なんちゃって牧師の日記

説教要旨と牧師という職業で日々感じることを日記にしてみました。

黙想と祈りの夕べ通信復刻版(166)

 今日は「黙想と祈りの夕べ通信(166)」復刻版を掲載します。

      
          黙想と祈りの夕べ通信(166[-9]2002.12.1発行)復刻版

 今日は朝キリスト教入門講座がありました。そこで先日寿の青年ゼミに参加した方から、炊き出しで或

る婦人の言われた言葉はどういうことなのだろうか、という質問がありました。その婦人は、キリスト教

(教会)は天国のことを語るが、寿の炊き出しのような現実の社会のことには無関心なので、自分は教会

に行かないようになったということを話した、というのです。それを聞いた方は、何のことだったか分か

らなかったのでしょう。私はキリスト教や教会にはその婦人の言われるような面があり、通常宗教批判と

して問題とされていることであるとお話ししました。最も有名なのは、マルクスの「宗教は阿片だ」とい

う批判です。『法哲学批判に寄せて』の中で以下のように述べられています。「人民の幻想的な幸せとし

ての宗教を廃棄することは、人民の現実的な幸せを要求することである。自分の状態について幻想を捨て

ろと要求することは、幻想が必要となっている状態を捨てろと要求することである。従って、宗教の批判

は、宗教と云う後光に包まれている娑婆の批判を胚胎している」。あるいは、信仰と社会実践(倫理)を

区別し、教会では信仰の問題が第一義で、政治的社会的な問題は二義的な問題であると言って、政治的社

会的な問題には取り組まないという立場・考え方もあります。社会実践よりも伝道することが優先されな

ければならないというのです。私は、当教会にあって、「共生と自立」を課題として信仰と社会実践が切

り離されない方向を模索しています。

 上記の私の発言に続いて、一人の方の発言がありました。日曜学校の降誕劇でマリアの受胎告知の描か

れ方について、最近信徒の友の本田哲郎さんの記事を読んで考えさせられている。本田さんは、マリアの

懐妊はあの時代ではとんでもないことであったという。聖書では人口調査のためにヨセフの生まれ故郷ベ

ツレヘムにマリアとヨセフは行って、泊まる宿屋がなく、馬小屋でマリアはイエスさまを産んだことにな

っている。しかし、もしヨセフの故郷であれば、誰か親戚がいてもおかしくないし、その親戚の家に二人

は迎えられて泊めてもらえたのではないか。マリアの懐妊がハレンチだったので、二人は泊めてもらえな

かったのだと。馬小屋は最近洞穴という説もあり、二人は仕方なく洞穴に泊まったのかも知れない。だか

ら、受胎告知のマリアの「わたしは主のはしためです。み心のままになりますように」というマリアの言

葉は、信仰深い崇高な行為のように思われているが、イエスの十字架と同じくらいにすごいものだったの

ではないか。本田哲郎さんの記事を読んで、今までのペイジェントのイメージを覆されるのを感じた。今

までは疑わないで教会の発信するメッセージを受け入れてきたが、歴史的背景が明らかにされることによ

って、生々しい人間の現実があることを知らされる。人間的な恐れや喜びを感じられるダイナミックなも

のとして、聖書物語を捉え、困難であるがそれを子どもたちに伝える努力をしていきたい。

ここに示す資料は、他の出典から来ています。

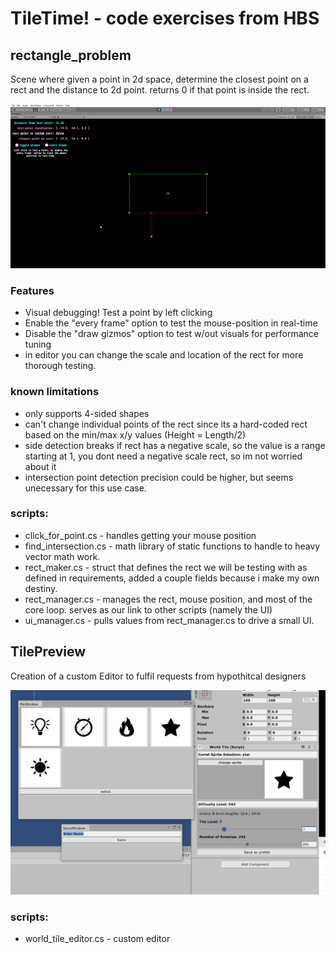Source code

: # TileTime! - code exercises from HBS

## rectangle_problem
Scene where given a point in 2d space, determine the closest point on a rect and the distance to 2d point. 
returns 0 if that point is inside the rect.

![Alt Text](https://github.com/deserializeme/Game-Projects/blob/main/media/gifs/tiletime.gif)

### Features
- Visual debugging! Test a point by left clicking
- Enable the "every frame" option to test the mouse-position in real-time
- Disable the "draw gizmos" option to test w/out visuals for performance tuning
- in editor you can change the scale and location of the rect for more thorough testing.

### known limitations
- only supports 4-sided shapes
- can't change individual points of the rect since its a hard-coded rect based on the min/max x/y values (Height = Length/2)
- side detection breaks if rect has a negative scale, so the value is a range starting at 1, you dont need a negative scale rect, so im not worried about it
- intersection point detection precision could be higher, but seems unecessary for this use case.

### scripts:    
 - click_for_point.cs - handles getting your mouse position    
 - find_intersection.cs - math library of static functions to handle to heavy vector math work.    
 - rect_maker.cs - struct that defines the rect we will be testing with as defined in requirements, added a couple fields because i make my own destiny.    
 - rect_manager.cs - manages the rect, mouse position, and most of the core loop. serves as our link to other scripts (namely the UI)    
 - ui_manager.cs - pulls values from rect_manager.cs to drive a small UI.   
 



## TilePreview
Creation of a custom Editor to fulfil requests from hypothitcal designers

![Alt Text](https://github.com/deserializeme/Game-Projects/blob/main/media/images/custom-editor.PNG)


### scripts:    
 - world_tile_editor.cs - custom editor














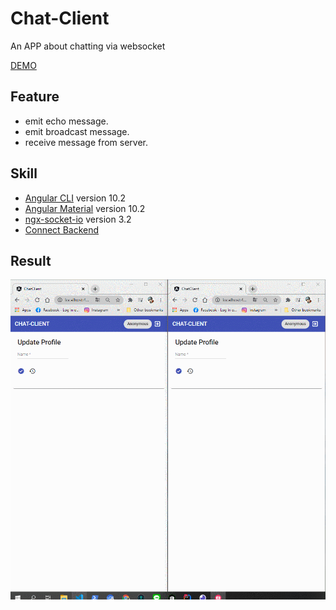# Chat-Client

An APP about chatting via websocket

[DEMO](https://moonyan.github.io/chat-client)

## Feature

- emit echo message.
- emit broadcast message.
- receive message from server.

## Skill

- [Angular CLI](https://github.com/angular/angular/tree/10.2.x) version 10.2
- [Angular Material](https://v10.material.angular.io/) version 10.2
- [ngx-socket-io](https://github.com/rodgc/ngx-socket-io/tree/v3.2.0) version 3.2
- [Connect Backend](https://github.com/MOONYAN/chat-backend)

## Result

![](demo/chat.gif)
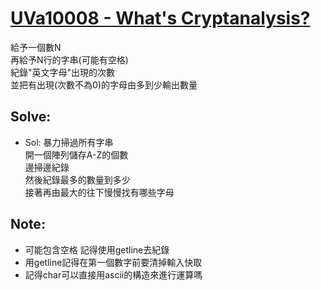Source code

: # [UVa10008 - What's Cryptanalysis?](https://onlinejudge.org/index.php?option=com_onlinejudge&Itemid=8&page=show_problem&problem=949)

給予一個數N  
再給予N行的字串(可能有空格)  
紀錄"英文字母"出現的次數  
並把有出現(次數不為0)的字母由多到少輸出數量

## Solve:
- Sol:
暴力掃過所有字串  
開一個陣列儲存A-Z的個數  
邊掃邊紀錄   
然後紀錄最多的數量到多少  
接著再由最大的往下慢慢找有哪些字母

## Note:
- 可能包含空格 記得使用getline去紀錄
- 用getline記得在第一個數字前要清掉輸入快取
- 記得char可以直接用ascii的構造來進行運算嗎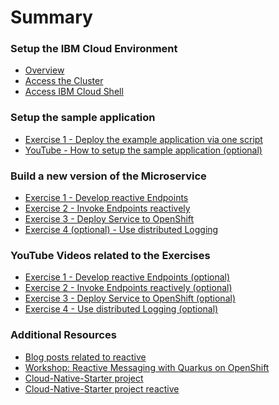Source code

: # Summary

<!-- Rules of SUMMARY.md are here: https://docs.gitbook.com/integrations/github/content-configuration#summary -->
<!-- All headings MUST be THREE hashmarks (###) -->
<!-- Indented bullets (4 spaces) will make the first line be a section -->

### Setup the IBM Cloud Environment

* [Overview](pre-work/README.md)
* [Access the Cluster](pre-work/CLOUD_ACCOUNT.md)
* [Access IBM Cloud Shell](pre-work/CLOUD_SHELL.md)

### Setup the sample application

* [Exercise 1 - Deploy the example application via one script](exercise-01/README.md)
* [YouTube - How to setup the sample application (optional)](https://suedbroecker.net/2020/05/26/how-to-setup-the-reactive-cloud-native-starter-sample-application-on-openshift-in-ibm-cloud/)

### Build a new version of the Microservice

* [Exercise 1 - Develop reactive Endpoints](exercise-02/README.md) 
* [Exercise 2 - Invoke Endpoints reactively](exercise-03/README.md)
* [Exercise 3 - Deploy Service to OpenShift](exercise-04/README.md)
* [Exercise 4 (optional) - Use distributed Logging](exercise-05/README.md) 

### YouTube Videos related to the Exercises

* [Exercise 1 - Develop reactive Endpoints (optional)](https://suedbroecker.net/2020/06/10/develop-reactive-endpoints-with-quarkus/)
* [Exercise 2 - Invoke Endpoints reactively (optional)](https://suedbroecker.net/2020/06/15/invoke-reactive-endpoints-with-quarkus/)
* [Exercise 3 - Deploy Service to OpenShift (optional)](https://suedbroecker.net/2020/06/17/deploy-a-microservice-to-openshift/)
* [Exercise 4 - Use distributed Logging (optional)](https://suedbroecker.net/2020/06/18/use-distributed-logging-for-mircoservices/)

### Additional Resources

* [Blog posts related to reactive](https://github.com/IBM/cloud-native-starter/tree/master/reactive#blogs)
* [Workshop: Reactive Messaging with Quarkus on OpenShift](https://github.com/IBM/workshop-quarkus-openshift-reactive-messaging)
* [Cloud-Native-Starter project](https://github.com/IBM/cloud-native-starter)
* [Cloud-Native-Starter project reactive](https://github.com/IBM/cloud-native-starter/tree/master/reactive)

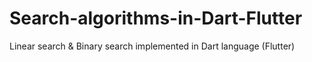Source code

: # Search-algorithms-in-Dart-Flutter
Linear search &amp; Binary search implemented in Dart language (Flutter)

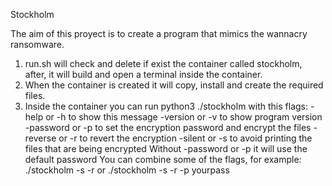 Stockholm

The aim of this proyect is to create a program that mimics the wannacry ransomware.

1. run.sh will check and delete if exist the container called stockholm, after, it will build and open a terminal inside the container.
2. When the container is created it will copy, install and create
the required files.
3. Inside the container you can run python3 ./stockholm with this flags:
    -help or -h to show this message
    -version or -v to show program version
    -password or -p to set the encryption password and encrypt the files
    -reverse or -r to revert the encryption
    -silent or -s to avoid printing the files that are being encrypted
    Without -password or -p it will use the default password
    You can combine some of the flags, for example: ./stockholm -s -r or ./stockholm -s -r -p yourpass
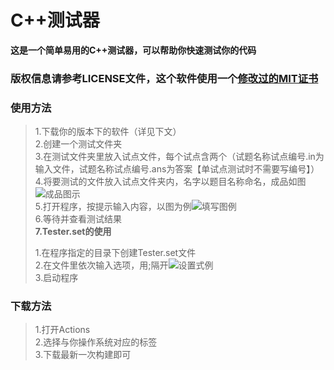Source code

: # C++测试器
**这是一个简单易用的C++测试器，可以帮助你快速测试你的代码**
### 版权信息请参考LICENSE文件，这个软件使用一个[**修改过的**MIT证书](LICENSE)
### 使用方法
> 1.下载你的版本下的软件（详见下文）  
> 2.创建一个测试文件夹  
> 3.在测试文件夹里放入试点文件，每个试点含两个（试题名称试点编号.in为输入文件，试题名称试点编号.ans为答案【单试点测试时不需要写编号】）  
> 4.将要测试的文件放入试点文件夹内，名字以题目名称命名，成品如图![成品图示](https://github.com/user-attachments/assets/b62334fc-b061-41f4-8ec1-cd334868875f)  
> 5.打开程序，按提示输入内容，以图为例![填写图例](https://github.com/user-attachments/assets/02b23d46-4d13-4232-8d30-82d21d5d9f77)  
> 6.等待并查看测试结果  
> **7.Tester.set的使用**  
> 
> 1.在程序指定的目录下创建Tester.set文件  
> 2.在文件里依次输入选项，用;隔开![设置式例](https://github.com/user-attachments/assets/25efdd21-6850-4a28-b7e7-4ffdc60c9f5d)  
> 3.启动程序  
> 
### 下载方法  
> 1.打开Actions  
> 2.选择与你操作系统对应的标签  
> 3.下载最新一次构建即可
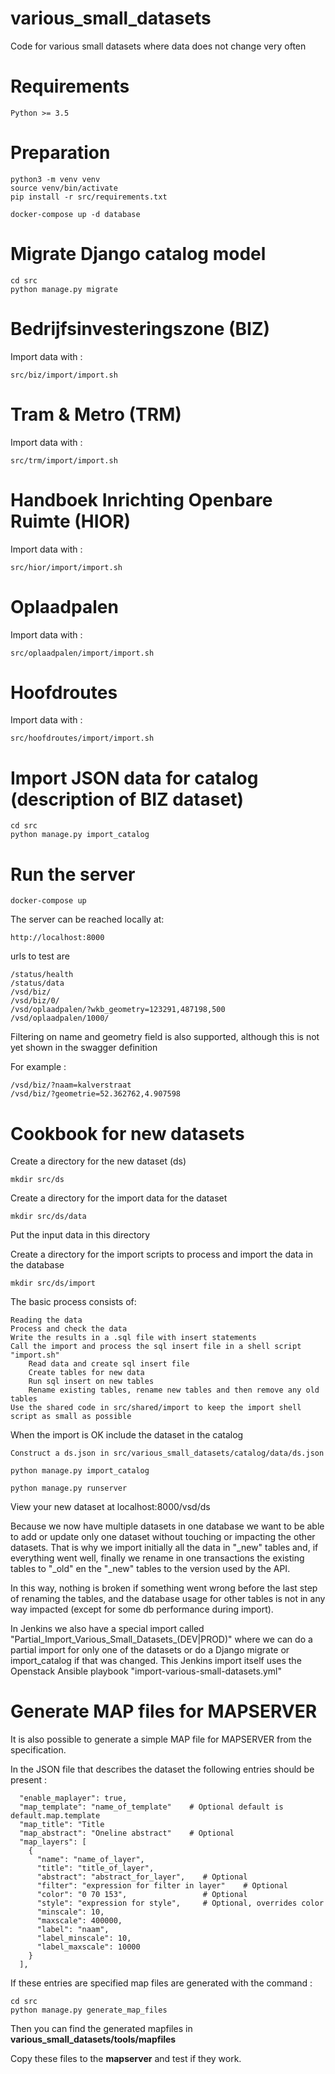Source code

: # various_small_datasets

Code for various small datasets where data does not change very often 

# Requirements

    Python >= 3.5

# Preparation

    python3 -m venv venv
    source venv/bin/activate
    pip install -r src/requirements.txt
    
    docker-compose up -d database

# Migrate Django catalog model

    cd src
    python manage.py migrate

# Bedrijfsinvesteringszone (BIZ)

Import data with :

    src/biz/import/import.sh

# Tram & Metro (TRM)

Import data with :
 
    src/trm/import/import.sh

# Handboek Inrichting Openbare Ruimte (HIOR)

Import data with :

    src/hior/import/import.sh

# Oplaadpalen

Import data with :

    src/oplaadpalen/import/import.sh

# Hoofdroutes

Import data with :

    src/hoofdroutes/import/import.sh

# Import JSON data for catalog (description of BIZ dataset)

    cd src 
    python manage.py import_catalog

# Run the server

    docker-compose up
    
The server can be reached locally at:

    http://localhost:8000

urls to test are

    /status/health
    /status/data
    /vsd/biz/
    /vsd/biz/0/
    /vsd/oplaadpalen/?wkb_geometry=123291,487198,500
    /vsd/oplaadpalen/1000/

Filtering on name and geometry field is also supported, although this is not yet  shown in the swagger definition

For example :

    /vsd/biz/?naam=kalverstraat
    /vsd/biz/?geometrie=52.362762,4.907598
    
# Cookbook for new datasets

Create a directory for the new dataset (ds)

    mkdir src/ds
    
Create a directory for the import data for the dataset

    mkdir src/ds/data
    
Put the input data in this directory

Create a directory for the import scripts to process and import the data in the database

    mkdir src/ds/import
    
The basic process consists of:

    Reading the data
    Process and check the data
    Write the results in a .sql file with insert statements
    Call the import and process the sql insert file in a shell script "import.sh"
        Read data and create sql insert file
        Create tables for new data
        Run sql insert on new tables
        Rename existing tables, rename new tables and then remove any old tables
    Use the shared code in src/shared/import to keep the import shell script as small as possible
    
When the import is OK include the dataset in the catalog

    Construct a ds.json in src/various_small_datasets/catalog/data/ds.json
    
    python manage.py import_catalog
    
    python manage.py runserver
    
View your new dataset at localhost:8000/vsd/ds

Because we now have multiple datasets in one database we want to be able to add or update only one dataset
without touching or impacting the other datasets. That is why we import initially all the data in "_new" tables
and, if everything went well, finally we rename in one transactions the existing tables to "_old" en the "_new"
tables to the version used by the API.

In this way, nothing is broken if something went wrong before the last step of renaming the tables, and the database
usage for other tables is not in any way impacted (except for some db performance during import).

In Jenkins we also have a special import called "Partial_Import_Various_Small_Datasets_(DEV|PROD)" where we can
do a partial import for only one of the datasets or do a Django migrate or import_catalog if that was changed.
This Jenkins import itself uses the Openstack Ansible playbook "import-various-small-datasets.yml"

# Generate MAP files for MAPSERVER

It is also possible to generate a simple MAP file for MAPSERVER from the specification.

In the JSON file that describes the dataset the following entries should be present :
        
      "enable_maplayer": true,
      "map_template": "name_of_template"    # Optional default is default.map.template  
      "map_title": "Title
      "map_abstract": "Oneline abstract"    # Optional
      "map_layers": [
        {
          "name": "name_of_layer",
          "title": "title_of_layer",
          "abstract": "abstract_for_layer",    # Optional
          "filter": "expression for filter in layer"    # Optional
          "color": "0 70 153",                 # Optional  
          "style": "expression for style",     # Optional, overrides color 
          "minscale": 10,
          "maxscale": 400000,
          "label": "naam",
          "label_minscale": 10,
          "label_maxscale": 10000
        }
      ],
 
 If these entries are specified map files are generated with the command : 
 
    cd src
    python manage.py generate_map_files 
    
Then you can find the generated mapfiles in **various_small_datasets/tools/mapfiles**    

Copy these files to the **mapserver**  and test if they work. 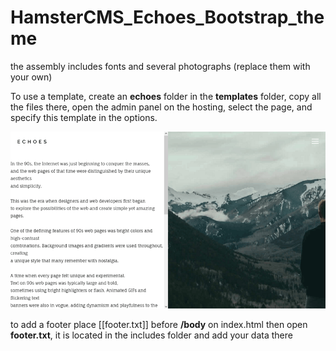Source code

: # HamsterCMS_Echoes_Bootstrap_theme
the assembly includes fonts and several photographs (replace them with your own)

To use a template, create an **echoes** folder in the **templates** folder, copy all the files there, open the admin panel on the hosting, select the page, and specify this template in the options.

![this is what theme looks like](https://github.com/turboblack/HamsterCMS_Echoes_Bootstrap_theme/blob/main/example.png)

to add a footer place [[footer.txt]] before **/body** on index.html then open **footer.txt**, it is located in the includes folder and add your data there
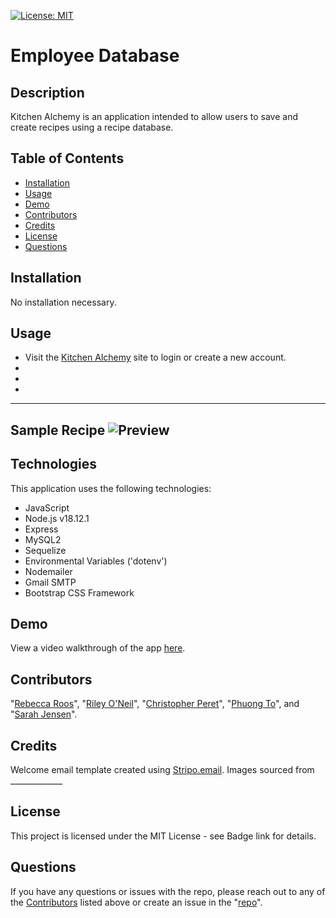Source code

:  [![License: MIT](https://img.shields.io/badge/License-MIT-yellow.svg)](https://opensource.org/licenses/MIT)
  # Employee Database
  
  ## Description
 Kitchen Alchemy is an application intended to allow users to save and create recipes using a recipe database.
  
  ## Table of Contents
  
  * [Installation](#installation)
  * [Usage](#usage)
  * [Demo](#demo)
  * [Contributors](#contributors)
  * [Credits](#credits)
  * [License](#license)
  * [Questions](#questions)
  
  ## Installation
   No installation necessary.
  
  
  ## Usage
  * Visit the [Kitchen Alchemy](https://kitchen-alchemy.herokuapp.com/) site to login or create a new account.
  * 
  * 
  * 
  
  ---
  Sample Recipe 
  ![Preview]()
  ---
 
  ## Technologies
  This application uses the following technologies:
  * JavaScript
  * Node.js v18.12.1
  * Express
  * MySQL2
  * Sequelize
  * Environmental Variables ('dotenv')
  * Nodemailer
  * Gmail SMTP
  * Bootstrap CSS Framework
  
  ## Demo
  View a video walkthrough of the app [here]().

  ## Contributors
  "[Rebecca Roos]("https://github.com/sendusyourbones")", "[Riley O'Neil]("https://github.com/rileydoneil")", "[Christopher Peret]("https://github.com/Zed-CSP")", "[Phuong To]("https://github.com/phuongtoVN")", and "[Sarah Jensen](https://github.com/sarah-jensen")".

  ## Credits
  Welcome email template created using [Stripo.email](https://stripo.email/).
  Images sourced from _____________
    
  ## License
  This project is licensed under the MIT License - see Badge link for details.
  
  ## Questions
  If you have any questions or issues with the repo, please reach out to any of the [Contributors](#contributors) listed above or create an issue in the "[repo](https://github.com/Zed-CSP/codeConnoisseurs)".
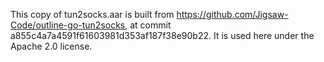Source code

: This copy of tun2socks.aar is built from https://github.com/Jigsaw-Code/outline-go-tun2socks, at
commit a855c4a7a4591f61603981d353af187f38e90b22.  It is used here under the Apache 2.0 license.

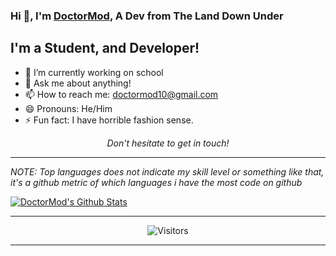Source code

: ### Hi 👋, I'm [DoctorMod](DoctorMod.sytes.net), A Dev from The Land Down Under 

## I'm a Student, and Developer!

- 🔭 I’m currently working on school
- 💬 Ask me about anything!
- 📫 How to reach me: doctormod10@gmail.com
- 😄 Pronouns: He/Him
- ⚡ Fun fact: I have horrible fashion sense.


<p align=center>
<em>Don't hesitate to get in touch!</em>
</p>


---

_NOTE: Top languages does not indicate my skill level or something like that, it's a github metric of which languages i have the most code on github_

<a href="https://github-readme-stats.sabesansathananthan.vercel.app/api?username=DoctorMod&show_icons=true&hide_border=true&count_private=true&include_all_commits=true&theme=radical">
<img align="center" alt="DoctorMod's Github Stats" src="https://github-readme-stats.sabesansathananthan.vercel.app/api?username=DoctorMod&show_icons=true&hide_border=true&count_private=true&include_all_commits=true&theme=radical" /></a>

---

<p align=center>                           
  <img align=center  src="https://visitor-badge.laobi.icu/badge?page_id=doctormod/doctormod" alt="Visitors">                     
</p>

---
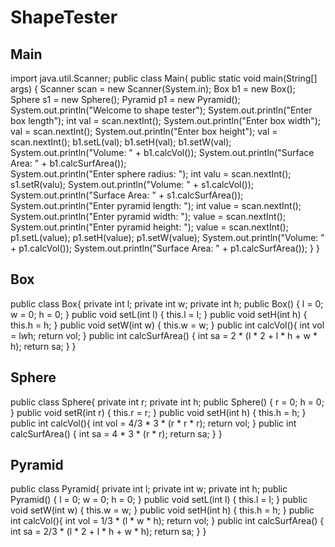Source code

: # ShapeTester


## Main
import java.util.Scanner; 
public class Main{
  public static void main(String[] args) {
    Scanner scan = new Scanner(System.in);
    Box b1 = new Box();
    Sphere s1 = new Sphere();
    Pyramid p1 = new Pyramid();
System.out.println("Welcome to shape tester");
System.out.println("Enter box length");
int val = scan.nextInt();
System.out.println("Enter box width");
  val = scan.nextInt();
System.out.println("Enter box height");
  val = scan.nextInt();
b1.setL(val);
b1.setH(val);
b1.setW(val);
System.out.println("Volume: " + b1.calcVol()); 
System.out.println("Surface Area: " + b1.calcSurfArea());   
System.out.println("Enter sphere radius: ");
  int valu = scan.nextInt();
    s1.setR(valu);
    System.out.println("Volume: " + s1.calcVol()); 
    System.out.println("Surface Area: " + s1.calcSurfArea());
System.out.println("Enter pyramid length: ");
  int value = scan.nextInt();
System.out.println("Enter pyramid width: ");
  value = scan.nextInt(); 
System.out.println("Enter pyramid height: ");
  value = scan.nextInt(); 
    p1.setL(value);
    p1.setH(value);
    p1.setW(value);
    System.out.println("Volume: " + p1.calcVol()); 
    System.out.println("Surface Area: " + p1.calcSurfArea());
  }
}


## Box 
public class Box{
  private int l;
  private int w;
  private int h;
  public Box() {
    l = 0;
    w = 0;
    h = 0; 
  }
  public void setL(int l) {
    this.l = l;
  }
  public void setH(int h) {
    this.h = h;
  }
  public void setW(int w) {
    this.w = w;
  }
  public int calcVol(){
    int vol = l*w*h;
    return vol;
  }
  public int calcSurfArea() {
    int sa = 2 * (l * 2 + l * h + w * h);
    return sa; 
  }
}


## Sphere 
public class Sphere{
  private int r;
  private int h;
  public Sphere() {
    r = 0;
    h = 0; 
  }
  public void setR(int r) {
    this.r = r;
  }
  public void setH(int h) {
    this.h = h;
  }
  public int calcVol(){
    int vol = 4/3 * 3 * (r * r * r); 
    return vol;
  }
  public int calcSurfArea() {
    int sa = 4 * 3 * (r * r);
    return sa; 
  }
}


## Pyramid  
public class Pyramid{
  private int l;
  private int w;
  private int h;
  public Pyramid() {
    l = 0;
    w = 0;
    h = 0; 
  }
  public void setL(int l) {
    this.l = l;
  }
  public void setW(int w) {
    this.w = w;
  }
  public void setH(int h) {
    this.h = h;
  }
  public int calcVol(){
    int vol = 1/3 * (l * w * h);
    return vol;
  }
  public int calcSurfArea() { 
    int sa = 2/3 * (l * 2 + l * h + w * h);
    return sa; 
  }
}
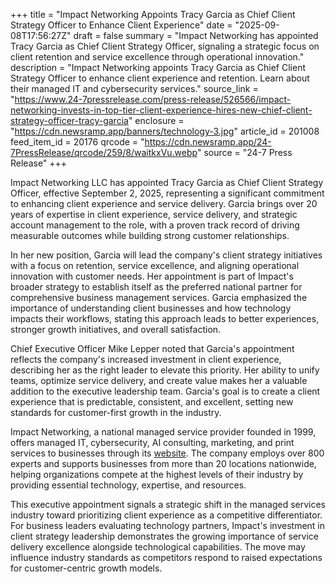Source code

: +++
title = "Impact Networking Appoints Tracy Garcia as Chief Client Strategy Officer to Enhance Client Experience"
date = "2025-09-08T17:56:27Z"
draft = false
summary = "Impact Networking has appointed Tracy Garcia as Chief Client Strategy Officer, signaling a strategic focus on client retention and service excellence through operational innovation."
description = "Impact Networking appoints Tracy Garcia as Chief Client Strategy Officer to enhance client experience and retention. Learn about their managed IT and cybersecurity services."
source_link = "https://www.24-7pressrelease.com/press-release/526566/impact-networking-invests-in-top-tier-client-experience-hires-new-chief-client-strategy-officer-tracy-garcia"
enclosure = "https://cdn.newsramp.app/banners/technology-3.jpg"
article_id = 201008
feed_item_id = 20176
qrcode = "https://cdn.newsramp.app/24-7PressRelease/qrcode/259/8/waitkxVu.webp"
source = "24-7 Press Release"
+++

<p>Impact Networking LLC has appointed Tracy Garcia as Chief Client Strategy Officer, effective September 2, 2025, representing a significant commitment to enhancing client experience and service delivery. Garcia brings over 20 years of expertise in client experience, service delivery, and strategic account management to the role, with a proven track record of driving measurable outcomes while building strong customer relationships.</p><p>In her new position, Garcia will lead the company's client strategy initiatives with a focus on retention, service excellence, and aligning operational innovation with customer needs. Her appointment is part of Impact's broader strategy to establish itself as the preferred national partner for comprehensive business management services. Garcia emphasized the importance of understanding client businesses and how technology impacts their workflows, stating this approach leads to better experiences, stronger growth initiatives, and overall satisfaction.</p><p>Chief Executive Officer Mike Lepper noted that Garcia's appointment reflects the company's increased investment in client experience, describing her as the right leader to elevate this priority. Her ability to unify teams, optimize service delivery, and create value makes her a valuable addition to the executive leadership team. Garcia's goal is to create a client experience that is predictable, consistent, and excellent, setting new standards for customer-first growth in the industry.</p><p>Impact Networking, a national managed service provider founded in 1999, offers managed IT, cybersecurity, AI consulting, marketing, and print services to businesses through its <a href="https://www.impactmybiz.com" rel="nofollow" target="_blank">website</a>. The company employs over 800 experts and supports businesses from more than 20 locations nationwide, helping organizations compete at the highest levels of their industry by providing essential technology, expertise, and resources.</p><p>This executive appointment signals a strategic shift in the managed services industry toward prioritizing client experience as a competitive differentiator. For business leaders evaluating technology partners, Impact's investment in client strategy leadership demonstrates the growing importance of service delivery excellence alongside technological capabilities. The move may influence industry standards as competitors respond to raised expectations for customer-centric growth models.</p>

 一人の方は、自分の会社で自動車の盗難があり、盗難の多発を憂える発言をされた。

 別の方は、今日の講師W牧師のお話を聞いた後、W牧師とその著書『場の顔』について話した。この本

は以前読んで、前の教会を出るきっかけにもなったのだが、吉田満さんの本の中にも人が場によって顔を

変えるという、同じテーマが描かれていた。一時代前の二元論、今のマルチの生き方は仕方ない面もある

が、人間はその根底において一貫したものが必要なのではないかと思う。

 さらに別の方は、寿の人は自分の仕事とも関わりがあり、寿から来る人が思いもよらない行動をとるこ

とがあって、常識がないと自分も思っていたが、W牧師の話を聞いて、自分の思っていた常識とは何かが

問われた気がした。生活保護を受けている人は、一度受けたら自分で仕事をしなくなると批判する人もい

るが、実際には仕事がしたくても仕事がないということを、今日のW牧師の話を聞いて分かった。予断や

偏見で人を見てしまうことが多いが、気を付けたいと思った。

 また一人の方からは、エルサドバドルに息子が仕事に行っていて、家で一人でいるのは寂しくあるが、

この集いで慰められている。息子が無地に仕事を終えて帰ってくることを祈っている。



         「いつも主と共に」(『ルターによる日々のみことば』より)

 
 わたしたちは、いつも主と共にいるであろう。
                        第一テサロニケ4:17

 キリスト者にとって、この地上に働いている間も、神にあって生きているということほど貴重な思いは

ありません。そして大いなる日が来る時に、― その時は問題ではありません。神がわたしの主であるか

らです ― わたしはあがなわれます。しかもこの慰めはキリスト者だけが持っているものです。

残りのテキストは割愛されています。